**LISTED RECORDS:**
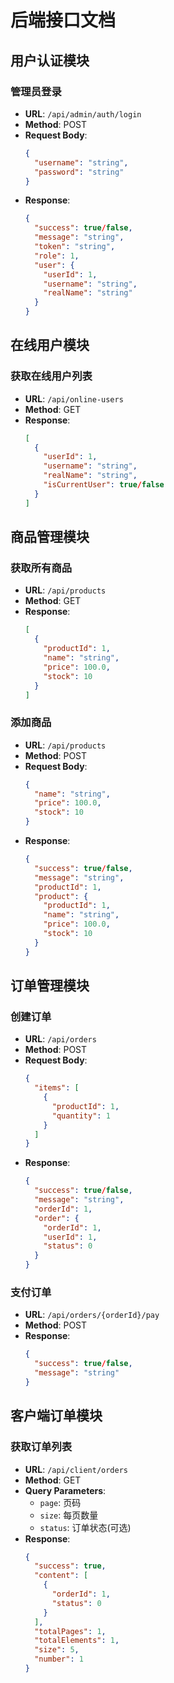 # 后端接口文档

## 用户认证模块

### 管理员登录
- **URL**: `/api/admin/auth/login`
- **Method**: POST
- **Request Body**:
  ```json
  {
    "username": "string",
    "password": "string"
  }
  ```
- **Response**:
  ```json
  {
    "success": true/false,
    "message": "string",
    "token": "string",
    "role": 1,
    "user": {
      "userId": 1,
      "username": "string",
      "realName": "string"
    }
  }
  ```

## 在线用户模块

### 获取在线用户列表
- **URL**: `/api/online-users`
- **Method**: GET
- **Response**:
  ```json
  [
    {
      "userId": 1,
      "username": "string",
      "realName": "string",
      "isCurrentUser": true/false
    }
  ]
  ```

## 商品管理模块

### 获取所有商品
- **URL**: `/api/products`
- **Method**: GET
- **Response**:
  ```json
  [
    {
      "productId": 1,
      "name": "string",
      "price": 100.0,
      "stock": 10
    }
  ]
  ```

### 添加商品
- **URL**: `/api/products`
- **Method**: POST
- **Request Body**:
  ```json
  {
    "name": "string",
    "price": 100.0,
    "stock": 10
  }
  ```
- **Response**:
  ```json
  {
    "success": true/false,
    "message": "string",
    "productId": 1,
    "product": {
      "productId": 1,
      "name": "string",
      "price": 100.0,
      "stock": 10
    }
  }
  ```

## 订单管理模块

### 创建订单
- **URL**: `/api/orders`
- **Method**: POST
- **Request Body**:
  ```json
  {
    "items": [
      {
        "productId": 1,
        "quantity": 1
      }
    ]
  }
  ```
- **Response**:
  ```json
  {
    "success": true/false,
    "message": "string",
    "orderId": 1,
    "order": {
      "orderId": 1,
      "userId": 1,
      "status": 0
    }
  }
  ```

### 支付订单
- **URL**: `/api/orders/{orderId}/pay`
- **Method**: POST
- **Response**:
  ```json
  {
    "success": true/false,
    "message": "string"
  }
  ```

## 客户端订单模块

### 获取订单列表
- **URL**: `/api/client/orders`
- **Method**: GET
- **Query Parameters**:
  - `page`: 页码
  - `size`: 每页数量
  - `status`: 订单状态(可选)
- **Response**:
  ```json
  {
    "success": true,
    "content": [
      {
        "orderId": 1,
        "status": 0
      }
    ],
    "totalPages": 1,
    "totalElements": 1,
    "size": 5,
    "number": 1
  }
  ```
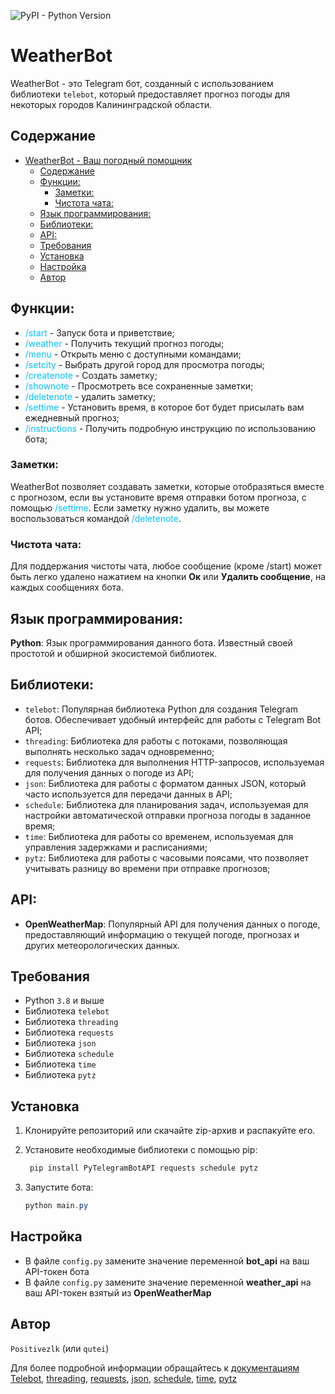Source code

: ![PyPI - Python Version](https://img.shields.io/pypi/pyversions/PyTelegramBotAPI)
# WeatherBot
WeatherBot - это Telegram бот, созданный с использованием библиотеки `telebot`, который предоставляет прогноз погоды для некоторых городов Калининградской области.

## Содержание
- [WeatherBot - Ваш погодный помощник](#weatherbot---ваш-погодный-помощник)
  - [Содержание](#содержание)
  - [Функции:](#функции)
    - [Заметки:](#заметки)
    - [Чистота чата:](#чистота-чата)
  - [Язык программирования:](#язык-программирования)
  - [Библиотеки:](#библиотеки)
  - [API:](#api)
  - [Требования](#требования)
  - [Установка](#установка)
  - [Настройка](#настройка)
  - [Автор](#автор)

## Функции:

+ <span style="color: #00bfff;">/start</span> - Запуск бота и приветствие;
+ <span style="color: #00bfff;">/weather</span> - Получить текущий прогноз погоды;
+ <span style="color: #00bfff;">/menu</span> - Открыть меню с доступными командами;
+ <span style="color: #00bfff;">/setcity </span> - Выбрать другой город для просмотра погоды;
+ <span style="color: #00bfff;">/createnote</span> - Создать заметку;
+ <span style="color: #00bfff;">/shownote</span> - Просмотреть все сохраненные заметки;
+ <span style="color: #00bfff;">/deletenote</span> - удалить заметку;
+ <span style="color: #00bfff;">/settime</span> - Установить время, в которое бот будет присылать вам ежедневный прогноз;
+ <span style="color: #00bfff;">/instructions</span> - Получить подробную инструкцию по использованию бота;

### Заметки:
WeatherBot позволяет создавать заметки, которые отобразяться вместе с прогнозом, если вы установите время отправки ботом прогноза, с помощью <span style="color: #00bfff;">/settime</span>. Если заметку нужно удалить, вы можете воспользоваться командой <span style="color: #00bfff;">/deletenote</span>.

### Чистота чата:
Для поддержания чистоты чата, любое сообщение (кроме /start) может быть легко удалено нажатием на кнопки <b>Ок</b> или <b>Удалить сообщение</b>, на каждых сообщениях бота.

## Язык программирования:
<b>Python</b>: Язык программирования данного бота. Известный своей простотой и обширной экосистемой библиотек.

## Библиотеки:
* `telebot`:  Популярная библиотека Python для создания Telegram ботов. Обеспечивает удобный интерфейс для работы с Telegram Bot API;
* `threading`: Библиотека для работы с потоками, позволяющая выполнять несколько задач одновременно;
* `requests`: Библиотека для выполнения HTTP-запросов, используемая для получения данных о погоде из API;
* `json`: Библиотека для работы с форматом данных JSON, который часто используется для передачи данных в API;
* `schedule`: Библиотека для планирования задач, используемая для настройки автоматической отправки прогноза погоды в заданное время;
* `time`: Библиотека для работы со временем, используемая для управления задержками и расписаниями;
* `pytz`: Библиотека для работы с часовыми поясами,  что позволяет учитывать разницу во времени при отправке прогнозов;

##  API:
* <b>OpenWeatherMap</b>:  Популярный API для получения данных о погоде, предоставляющий информацию о текущей погоде, прогнозах и других метеорологических данных.

## Требования
* Python `3.8` и выше
* Библиотека `telebot`
* Библиотека `threading`
* Библиотека `requests`
* Библиотека `json`
* Библиотека `schedule`
* Библиотека `time`
* Библиотека `pytz`

## Установка
1. Клонируйте репозиторий или скачайте zip-архив и распакуйте его.
2. Установите необходимые библиотеки с помощью pip:
   ```powershell
    pip install PyTelegramBotAPI requests schedule pytz
   ```

3. Запустите бота:
   ```PowerShell
   python main.py
   ```

## Настройка
* В файле `config.py` замените значение переменной <b>bot_api</b> на ваш API-токен бота
* В файле `config.py` замените значение переменной <b>weather_api</b> на ваш API-токен взятый из <b>OpenWeatherMap</b>

## Автор
`Positivezlk` (или `qutei`)

Для более подробной информации обращайтесь к [документациям Telebot](https://pytba.readthedocs.io/en/latest/index.html), [threading](https://docs.python.org/3/library/threading.html), [requests](https://docs.python-requests.org/en/latest/), [json](https://docs.python.org/3/library/json.html), [schedule](https://schedule.readthedocs.io/en/stable/), [time](https://docs.python.org/3/library/time.html), [pytz](https://pythonhosted.org/pytz/)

**REQUIREMENT:**
Omit the pictures; restate every entry word for word.

**RESULT BELOW:**
 # 后端接口文档

## 用户认证模块

### 管理员登录
- **URL**: `/api/admin/auth/login`
- **Method**: POST
- **Request Body**:
  ```json
  {
    "username": "string",
    "password": "string"
  }
  ```
- **Response**:
  ```json
  {
    "success": true/false,
    "message": "string",
    "token": "string",
    "role": 1,
    "user": {
      "userId": 1,
      "username": "string",
      "realName": "string"
    }
  }
  ```

## 在线用户模块

### 获取在线用户列表
- **URL**: `/api/online-users`
- **Method**: GET
- **Response**:
  ```json
  [
    {
      "userId": 1,
      "username": "string",
      "realName": "string",
      "isCurrentUser": true/false
    }
  ]
  ```

## 商品管理模块

### 获取所有商品
- **URL**: `/api/products`
- **Method**: GET
- **Response**:
  ```json
  [
    {
      "productId": 1,
      "name": "string",
      "price": 100.0,
      "stock": 10
    }
  ]
  ```

### 添加商品
- **URL**: `/api/products`
- **Method**: POST
- **Request Body**:
  ```json
  {
    "name": "string",
    "price": 100.0,
    "stock": 10
  }
  ```
- **Response**:
  ```json
  {
    "success": true/false,
    "message": "string",
    "productId": 1,
    "product": {
      "productId": 1,
      "name": "string",
      "price": 100.0,
      "stock": 10
    }
  }
  ```

## 订单管理模块

### 创建订单
- **URL**: `/api/orders`
- **Method**: POST
- **Request Body**:
  ```json
  {
    "items": [
      {
        "productId": 1,
        "quantity": 1
      }
    ]
  }
  ```
- **Response**:
  ```json
  {
    "success": true/false,
    "message": "string",
    "orderId": 1,
    "order": {
      "orderId": 1,
      "userId": 1,
      "status": 0
    }
  }
  ```

### 支付订单
- **URL**: `/api/orders/{orderId}/pay`
- **Method**: POST
- **Response**:
  ```json
  {
    "success": true/false,
    "message": "string"
  }
  ```

## 客户端订单模块

### 获取订单列表
- **URL**: `/api/client/orders`
- **Method**: GET
- **Query Parameters**:
  - `page`: 页码
  - `size`: 每页数量
  - `status`: 订单状态(可选)
- **Response**:
  ```json
  {
    "success": true,
    "content": [
      {
        "orderId": 1,
        "status": 0
      }
    ],
    "totalPages": 1,
    "totalElements": 1,
    "size": 5,
    "number": 1
  }
  ```
Source code

: ![PyPI - Python Version](https://img.shields.io/pypi/pyversions/PyTelegramBotAPI)
# WeatherBot
WeatherBot - это Telegram бот, созданный с использованием библиотеки `telebot`, который предоставляет прогноз погоды для некоторых городов Калининградской области.

## Содержание
- [WeatherBot - Ваш погодный помощник](#weatherbot---ваш-погодный-помощник)
  - [Содержание](#содержание)
  - [Функции:](#функции)
    - [Заметки:](#заметки)
    - [Чистота чата:](#чистота-чата)
  - [Язык программирования:](#язык-программирования)
  - [Библиотеки:](#библиотеки)
  - [API:](#api)
  - [Требования](#требования)
  - [Установка](#установка)
  - [Настройка](#настройка)
  - [Автор](#автор)

## Функции:

+ <span style="color: #00bfff;">/start</span> - Запуск бота и приветствие;
+ <span style="color: #00bfff;">/weather</span> - Получить текущий прогноз погоды;
+ <span style="color: #00bfff;">/menu</span> - Открыть меню с доступными командами;
+ <span style="color: #00bfff;">/setcity </span> - Выбрать другой город для просмотра погоды;
+ <span style="color: #00bfff;">/createnote</span> - Создать заметку;
+ <span style="color: #00bfff;">/shownote</span> - Просмотреть все сохраненные заметки;
+ <span style="color: #00bfff;">/deletenote</span> - удалить заметку;
+ <span style="color: #00bfff;">/settime</span> - Установить время, в которое бот будет присылать вам ежедневный прогноз;
+ <span style="color: #00bfff;">/instructions</span> - Получить подробную инструкцию по использованию бота;

### Заметки:
WeatherBot позволяет создавать заметки, которые отобразяться вместе с прогнозом, если вы установите время отправки ботом прогноза, с помощью <span style="color: #00bfff;">/settime</span>. Если заметку нужно удалить, вы можете воспользоваться командой <span style="color: #00bfff;">/deletenote</span>.

### Чистота чата:
Для поддержания чистоты чата, любое сообщение (кроме /start) может быть легко удалено нажатием на кнопки <b>Ок</b> или <b>Удалить сообщение</b>, на каждых сообщениях бота.

## Язык программирования:
<b>Python</b>: Язык программирования данного бота. Известный своей простотой и обширной экосистемой библиотек.

## Библиотеки:
* `telebot`:  Популярная библиотека Python для создания Telegram ботов. Обеспечивает удобный интерфейс для работы с Telegram Bot API;
* `threading`: Библиотека для работы с потоками, позволяющая выполнять несколько задач одновременно;
* `requests`: Библиотека для выполнения HTTP-запросов, используемая для получения данных о погоде из API;
* `json`: Библиотека для работы с форматом данных JSON, который часто используется для передачи данных в API;
* `schedule`: Библиотека для планирования задач, используемая для настройки автоматической отправки прогноза погоды в заданное время;
* `time`: Библиотека для работы со временем, используемая для управления задержками и расписаниями;
* `pytz`: Библиотека для работы с часовыми поясами,  что позволяет учитывать разницу во времени при отправке прогнозов;

##  API:
* <b>OpenWeatherMap</b>:  Популярный API для получения данных о погоде, предоставляющий информацию о текущей погоде, прогнозах и других метеорологических данных.

## Требования
* Python `3.8` и выше
* Библиотека `telebot`
* Библиотека `threading`
* Библиотека `requests`
* Библиотека `json`
* Библиотека `schedule`
* Библиотека `time`
* Библиотека `pytz`

## Установка
1. Клонируйте репозиторий или скачайте zip-архив и распакуйте его.
2. Установите необходимые библиотеки с помощью pip:
   ```powershell
    pip install PyTelegramBotAPI requests schedule pytz
   ```

3. Запустите бота:
   ```PowerShell
   python main.py
   ```

## Настройка
* В файле `config.py` замените значение переменной <b>bot_api</b> на ваш API-токен бота
* В файле `config.py` замените значение переменной <b>weather_api</b> на ваш API-токен взятый из <b>OpenWeatherMap</b>

## Автор
`Positivezlk` (или `qutei`)

Для более подробной информации обращайтесь к [документациям Telebot](https://pytba.readthedocs.io/en/latest/index.html), [threading](https://docs.python.org/3/library/threading.html), [requests](https://docs.python-requests.org/en/latest/), [json](https://docs.python.org/3/library/json.html), [schedule](https://schedule.readthedocs.io/en/stable/), [time](https://docs.python.org/3/library/time.html), [pytz](https://pythonhosted.org/pytz/)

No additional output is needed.